What needs to be done: When you find the line that contains "the course website.", restate it and all lines after it exactly, stopping at the end of the material.

Source data:
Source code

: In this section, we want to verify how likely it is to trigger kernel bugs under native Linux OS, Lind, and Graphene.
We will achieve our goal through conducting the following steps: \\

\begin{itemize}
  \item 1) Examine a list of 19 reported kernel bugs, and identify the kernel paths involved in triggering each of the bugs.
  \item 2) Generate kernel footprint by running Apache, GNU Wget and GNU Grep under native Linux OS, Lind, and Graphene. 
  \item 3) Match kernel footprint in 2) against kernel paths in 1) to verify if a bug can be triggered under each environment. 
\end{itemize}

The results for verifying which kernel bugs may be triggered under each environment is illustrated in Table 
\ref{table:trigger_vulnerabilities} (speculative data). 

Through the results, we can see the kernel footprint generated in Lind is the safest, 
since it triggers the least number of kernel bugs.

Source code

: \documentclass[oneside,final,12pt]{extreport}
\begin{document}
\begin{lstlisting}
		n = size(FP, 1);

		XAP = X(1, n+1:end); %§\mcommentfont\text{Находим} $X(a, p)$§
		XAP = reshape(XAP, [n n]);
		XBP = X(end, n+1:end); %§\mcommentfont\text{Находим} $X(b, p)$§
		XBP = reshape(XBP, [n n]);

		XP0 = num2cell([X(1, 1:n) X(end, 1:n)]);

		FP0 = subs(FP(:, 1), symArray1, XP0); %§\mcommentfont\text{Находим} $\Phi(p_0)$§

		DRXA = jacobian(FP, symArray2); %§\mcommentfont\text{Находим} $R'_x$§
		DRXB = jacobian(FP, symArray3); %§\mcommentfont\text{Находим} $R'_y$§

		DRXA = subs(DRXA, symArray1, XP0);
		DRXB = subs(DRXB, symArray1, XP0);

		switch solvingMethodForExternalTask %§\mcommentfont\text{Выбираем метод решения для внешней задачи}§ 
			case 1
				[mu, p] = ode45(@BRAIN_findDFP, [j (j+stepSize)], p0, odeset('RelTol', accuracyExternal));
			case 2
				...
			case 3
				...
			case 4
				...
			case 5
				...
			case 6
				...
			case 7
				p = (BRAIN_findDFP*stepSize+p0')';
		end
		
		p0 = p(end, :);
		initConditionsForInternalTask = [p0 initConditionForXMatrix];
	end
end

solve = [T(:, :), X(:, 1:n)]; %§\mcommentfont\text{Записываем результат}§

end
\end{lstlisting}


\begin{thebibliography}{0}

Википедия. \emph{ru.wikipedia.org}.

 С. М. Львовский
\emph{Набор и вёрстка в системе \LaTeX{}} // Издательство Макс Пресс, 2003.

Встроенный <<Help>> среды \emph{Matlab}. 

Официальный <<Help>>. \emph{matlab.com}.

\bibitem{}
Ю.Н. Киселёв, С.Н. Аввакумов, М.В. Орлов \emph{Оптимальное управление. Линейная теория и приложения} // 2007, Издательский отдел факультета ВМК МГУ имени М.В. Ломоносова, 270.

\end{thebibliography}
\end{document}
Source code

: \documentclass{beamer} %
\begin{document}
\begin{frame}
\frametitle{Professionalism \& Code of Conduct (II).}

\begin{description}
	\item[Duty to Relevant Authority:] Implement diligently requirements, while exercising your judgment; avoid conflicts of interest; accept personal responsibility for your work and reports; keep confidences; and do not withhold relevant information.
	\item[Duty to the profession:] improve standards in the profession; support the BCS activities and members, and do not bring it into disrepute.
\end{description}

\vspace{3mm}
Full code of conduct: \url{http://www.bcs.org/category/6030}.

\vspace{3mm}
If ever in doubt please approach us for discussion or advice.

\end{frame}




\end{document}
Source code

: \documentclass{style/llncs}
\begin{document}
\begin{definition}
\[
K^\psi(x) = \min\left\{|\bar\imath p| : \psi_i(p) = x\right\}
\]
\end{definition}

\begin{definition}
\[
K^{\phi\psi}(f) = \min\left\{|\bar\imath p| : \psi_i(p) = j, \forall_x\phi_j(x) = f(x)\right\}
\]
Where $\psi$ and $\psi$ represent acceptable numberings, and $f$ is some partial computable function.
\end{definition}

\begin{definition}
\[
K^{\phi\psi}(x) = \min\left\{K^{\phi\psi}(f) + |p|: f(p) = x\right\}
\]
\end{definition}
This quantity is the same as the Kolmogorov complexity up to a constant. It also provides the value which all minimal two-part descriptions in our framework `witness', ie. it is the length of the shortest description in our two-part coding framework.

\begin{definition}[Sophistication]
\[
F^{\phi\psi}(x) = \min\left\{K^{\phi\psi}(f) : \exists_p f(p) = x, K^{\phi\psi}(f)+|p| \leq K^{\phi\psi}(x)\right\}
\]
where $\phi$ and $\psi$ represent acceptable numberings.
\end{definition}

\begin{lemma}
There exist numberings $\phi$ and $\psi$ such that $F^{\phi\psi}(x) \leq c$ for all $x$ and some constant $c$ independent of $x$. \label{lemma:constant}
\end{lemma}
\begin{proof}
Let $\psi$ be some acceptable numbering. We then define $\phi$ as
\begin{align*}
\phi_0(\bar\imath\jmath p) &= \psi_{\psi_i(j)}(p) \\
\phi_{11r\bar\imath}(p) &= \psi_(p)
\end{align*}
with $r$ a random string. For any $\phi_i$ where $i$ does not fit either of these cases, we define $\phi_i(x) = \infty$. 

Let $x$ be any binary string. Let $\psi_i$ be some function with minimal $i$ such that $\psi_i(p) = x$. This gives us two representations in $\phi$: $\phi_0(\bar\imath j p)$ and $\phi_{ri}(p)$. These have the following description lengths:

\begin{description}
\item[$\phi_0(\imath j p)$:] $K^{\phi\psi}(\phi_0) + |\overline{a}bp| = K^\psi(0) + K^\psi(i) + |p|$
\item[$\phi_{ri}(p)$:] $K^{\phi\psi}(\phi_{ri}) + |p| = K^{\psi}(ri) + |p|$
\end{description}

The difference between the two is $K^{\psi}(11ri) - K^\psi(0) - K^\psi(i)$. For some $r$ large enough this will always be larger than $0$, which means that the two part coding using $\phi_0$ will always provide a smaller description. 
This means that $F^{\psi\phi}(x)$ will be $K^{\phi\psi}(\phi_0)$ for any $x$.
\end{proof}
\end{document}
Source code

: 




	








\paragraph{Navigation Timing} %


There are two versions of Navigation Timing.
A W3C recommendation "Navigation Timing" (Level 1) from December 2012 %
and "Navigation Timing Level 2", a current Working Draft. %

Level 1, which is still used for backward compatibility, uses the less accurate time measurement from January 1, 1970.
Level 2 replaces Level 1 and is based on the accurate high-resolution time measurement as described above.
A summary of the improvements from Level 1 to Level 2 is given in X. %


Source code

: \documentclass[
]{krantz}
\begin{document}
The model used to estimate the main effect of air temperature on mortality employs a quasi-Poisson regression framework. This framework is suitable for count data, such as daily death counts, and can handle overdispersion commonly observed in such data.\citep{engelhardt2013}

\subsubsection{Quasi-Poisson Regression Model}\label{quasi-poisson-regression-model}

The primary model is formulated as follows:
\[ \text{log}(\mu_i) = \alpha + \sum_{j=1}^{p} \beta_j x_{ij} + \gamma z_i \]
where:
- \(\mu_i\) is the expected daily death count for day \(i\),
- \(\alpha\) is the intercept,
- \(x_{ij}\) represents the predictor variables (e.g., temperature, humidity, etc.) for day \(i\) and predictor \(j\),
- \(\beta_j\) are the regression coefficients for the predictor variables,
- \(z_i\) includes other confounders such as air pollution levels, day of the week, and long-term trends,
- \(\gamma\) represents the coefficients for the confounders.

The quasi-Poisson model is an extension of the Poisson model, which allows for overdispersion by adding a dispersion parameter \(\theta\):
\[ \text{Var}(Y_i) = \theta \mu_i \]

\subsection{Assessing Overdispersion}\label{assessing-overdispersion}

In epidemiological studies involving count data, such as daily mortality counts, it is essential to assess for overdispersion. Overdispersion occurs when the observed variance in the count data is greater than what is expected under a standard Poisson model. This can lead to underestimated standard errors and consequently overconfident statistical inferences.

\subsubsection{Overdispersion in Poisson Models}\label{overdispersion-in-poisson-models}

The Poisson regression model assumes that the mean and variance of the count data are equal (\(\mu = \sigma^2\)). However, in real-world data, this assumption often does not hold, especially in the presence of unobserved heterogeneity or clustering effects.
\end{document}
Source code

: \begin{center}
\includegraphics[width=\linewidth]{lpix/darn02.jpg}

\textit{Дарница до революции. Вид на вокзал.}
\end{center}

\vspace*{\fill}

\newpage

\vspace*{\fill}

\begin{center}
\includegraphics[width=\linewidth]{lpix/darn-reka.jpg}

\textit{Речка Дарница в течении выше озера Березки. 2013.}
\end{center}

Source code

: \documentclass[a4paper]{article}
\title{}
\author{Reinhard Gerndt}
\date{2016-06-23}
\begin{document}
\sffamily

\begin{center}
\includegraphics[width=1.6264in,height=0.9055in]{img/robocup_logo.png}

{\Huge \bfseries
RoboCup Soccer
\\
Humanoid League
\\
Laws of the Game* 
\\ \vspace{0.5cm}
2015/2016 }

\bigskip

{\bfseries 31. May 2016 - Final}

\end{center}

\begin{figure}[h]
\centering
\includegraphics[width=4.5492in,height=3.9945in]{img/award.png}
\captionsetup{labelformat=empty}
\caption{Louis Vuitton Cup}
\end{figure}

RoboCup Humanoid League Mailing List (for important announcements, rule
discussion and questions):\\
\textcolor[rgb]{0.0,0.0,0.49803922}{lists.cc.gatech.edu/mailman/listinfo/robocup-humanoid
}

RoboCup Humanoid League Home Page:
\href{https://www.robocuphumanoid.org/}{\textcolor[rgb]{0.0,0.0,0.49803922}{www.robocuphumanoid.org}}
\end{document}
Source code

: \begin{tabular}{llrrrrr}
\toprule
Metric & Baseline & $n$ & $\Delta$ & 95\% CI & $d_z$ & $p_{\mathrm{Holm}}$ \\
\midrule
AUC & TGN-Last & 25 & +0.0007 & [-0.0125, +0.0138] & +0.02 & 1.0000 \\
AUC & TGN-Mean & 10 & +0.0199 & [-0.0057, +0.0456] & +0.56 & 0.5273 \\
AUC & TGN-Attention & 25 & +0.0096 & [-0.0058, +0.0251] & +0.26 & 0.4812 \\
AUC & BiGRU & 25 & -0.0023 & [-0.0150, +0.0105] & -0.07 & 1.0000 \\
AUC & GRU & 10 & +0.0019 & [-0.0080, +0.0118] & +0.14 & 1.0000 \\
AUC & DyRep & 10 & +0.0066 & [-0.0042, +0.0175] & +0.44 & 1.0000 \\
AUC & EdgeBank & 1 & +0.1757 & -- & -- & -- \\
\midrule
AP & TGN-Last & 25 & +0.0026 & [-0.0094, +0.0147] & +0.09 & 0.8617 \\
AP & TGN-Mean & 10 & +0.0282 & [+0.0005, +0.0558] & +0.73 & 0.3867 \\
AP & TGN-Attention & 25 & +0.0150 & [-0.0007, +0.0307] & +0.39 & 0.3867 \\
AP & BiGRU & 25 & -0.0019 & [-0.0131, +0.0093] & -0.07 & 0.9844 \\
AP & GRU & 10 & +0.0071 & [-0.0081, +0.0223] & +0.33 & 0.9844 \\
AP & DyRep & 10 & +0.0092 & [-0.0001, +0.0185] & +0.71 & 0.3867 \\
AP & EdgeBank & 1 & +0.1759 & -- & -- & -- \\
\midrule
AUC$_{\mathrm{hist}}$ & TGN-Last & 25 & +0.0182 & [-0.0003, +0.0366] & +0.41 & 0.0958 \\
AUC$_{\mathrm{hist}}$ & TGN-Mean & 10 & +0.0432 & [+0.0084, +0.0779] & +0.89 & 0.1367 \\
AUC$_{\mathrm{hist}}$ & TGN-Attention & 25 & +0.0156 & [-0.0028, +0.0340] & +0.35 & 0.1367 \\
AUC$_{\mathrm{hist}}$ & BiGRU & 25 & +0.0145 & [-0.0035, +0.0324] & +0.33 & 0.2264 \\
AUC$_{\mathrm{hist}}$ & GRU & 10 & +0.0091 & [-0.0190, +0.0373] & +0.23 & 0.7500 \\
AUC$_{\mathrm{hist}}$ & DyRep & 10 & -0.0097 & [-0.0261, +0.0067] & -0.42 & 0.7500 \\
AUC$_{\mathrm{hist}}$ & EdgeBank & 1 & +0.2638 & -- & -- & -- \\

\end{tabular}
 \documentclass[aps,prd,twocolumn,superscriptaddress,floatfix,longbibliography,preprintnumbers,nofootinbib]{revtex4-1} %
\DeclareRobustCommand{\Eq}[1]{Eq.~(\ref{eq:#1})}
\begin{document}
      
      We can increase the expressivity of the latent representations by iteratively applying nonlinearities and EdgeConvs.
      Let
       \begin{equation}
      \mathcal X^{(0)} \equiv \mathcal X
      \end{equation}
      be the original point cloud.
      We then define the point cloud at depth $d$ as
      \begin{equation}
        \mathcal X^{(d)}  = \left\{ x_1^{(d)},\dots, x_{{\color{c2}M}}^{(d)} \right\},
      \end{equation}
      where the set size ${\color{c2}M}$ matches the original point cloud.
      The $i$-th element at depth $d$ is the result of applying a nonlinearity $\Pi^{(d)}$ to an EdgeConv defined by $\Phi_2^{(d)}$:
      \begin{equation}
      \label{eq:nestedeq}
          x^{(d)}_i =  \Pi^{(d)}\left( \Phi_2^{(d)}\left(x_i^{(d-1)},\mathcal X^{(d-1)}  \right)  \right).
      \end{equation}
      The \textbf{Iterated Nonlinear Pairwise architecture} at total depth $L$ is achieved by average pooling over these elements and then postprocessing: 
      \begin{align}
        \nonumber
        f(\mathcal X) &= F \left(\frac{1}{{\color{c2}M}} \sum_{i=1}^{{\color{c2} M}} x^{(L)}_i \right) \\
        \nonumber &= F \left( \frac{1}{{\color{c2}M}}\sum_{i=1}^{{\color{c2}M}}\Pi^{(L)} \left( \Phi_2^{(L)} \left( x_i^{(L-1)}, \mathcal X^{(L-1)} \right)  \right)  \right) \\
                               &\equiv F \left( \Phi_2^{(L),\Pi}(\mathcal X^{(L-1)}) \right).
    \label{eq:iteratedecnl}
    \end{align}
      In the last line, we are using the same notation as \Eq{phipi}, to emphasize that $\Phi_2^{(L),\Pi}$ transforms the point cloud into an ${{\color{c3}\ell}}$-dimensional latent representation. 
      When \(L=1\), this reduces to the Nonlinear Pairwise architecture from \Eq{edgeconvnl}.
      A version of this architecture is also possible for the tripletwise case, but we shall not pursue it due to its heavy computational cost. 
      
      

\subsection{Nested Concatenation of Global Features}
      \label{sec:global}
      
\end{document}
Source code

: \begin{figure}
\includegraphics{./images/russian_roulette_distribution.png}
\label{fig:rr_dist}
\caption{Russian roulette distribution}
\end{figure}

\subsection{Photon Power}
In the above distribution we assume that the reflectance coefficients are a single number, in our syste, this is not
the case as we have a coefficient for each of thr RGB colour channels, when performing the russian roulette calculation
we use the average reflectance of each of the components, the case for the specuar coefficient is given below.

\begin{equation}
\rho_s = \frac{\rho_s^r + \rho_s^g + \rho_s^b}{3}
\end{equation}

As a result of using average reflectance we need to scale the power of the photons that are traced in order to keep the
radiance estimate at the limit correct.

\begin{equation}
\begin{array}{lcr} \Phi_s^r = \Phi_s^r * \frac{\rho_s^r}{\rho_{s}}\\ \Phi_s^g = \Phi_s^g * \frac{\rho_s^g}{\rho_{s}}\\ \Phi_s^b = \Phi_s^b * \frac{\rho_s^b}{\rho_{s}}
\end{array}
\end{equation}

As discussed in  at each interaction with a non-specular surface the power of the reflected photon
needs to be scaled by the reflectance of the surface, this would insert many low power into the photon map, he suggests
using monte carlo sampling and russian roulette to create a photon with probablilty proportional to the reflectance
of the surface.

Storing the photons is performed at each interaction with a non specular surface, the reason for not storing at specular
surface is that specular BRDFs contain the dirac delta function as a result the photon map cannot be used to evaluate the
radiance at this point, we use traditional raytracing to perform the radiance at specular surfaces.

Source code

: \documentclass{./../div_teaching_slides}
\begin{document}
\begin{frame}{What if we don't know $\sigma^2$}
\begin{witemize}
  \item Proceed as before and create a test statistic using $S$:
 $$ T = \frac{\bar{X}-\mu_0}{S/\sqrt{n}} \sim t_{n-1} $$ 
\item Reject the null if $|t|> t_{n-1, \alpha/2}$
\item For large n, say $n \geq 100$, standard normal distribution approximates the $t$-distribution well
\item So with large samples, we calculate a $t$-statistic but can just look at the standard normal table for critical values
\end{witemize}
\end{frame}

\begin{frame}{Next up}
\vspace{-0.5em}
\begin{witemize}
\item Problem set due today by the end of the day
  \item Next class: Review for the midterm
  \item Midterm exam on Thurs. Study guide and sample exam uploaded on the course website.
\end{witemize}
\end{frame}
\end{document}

Response area:
  \item Midterm exam on Thurs. Study guide and sample exam uploaded on the course website.
\end{witemize}
\end{frame}
\end{document}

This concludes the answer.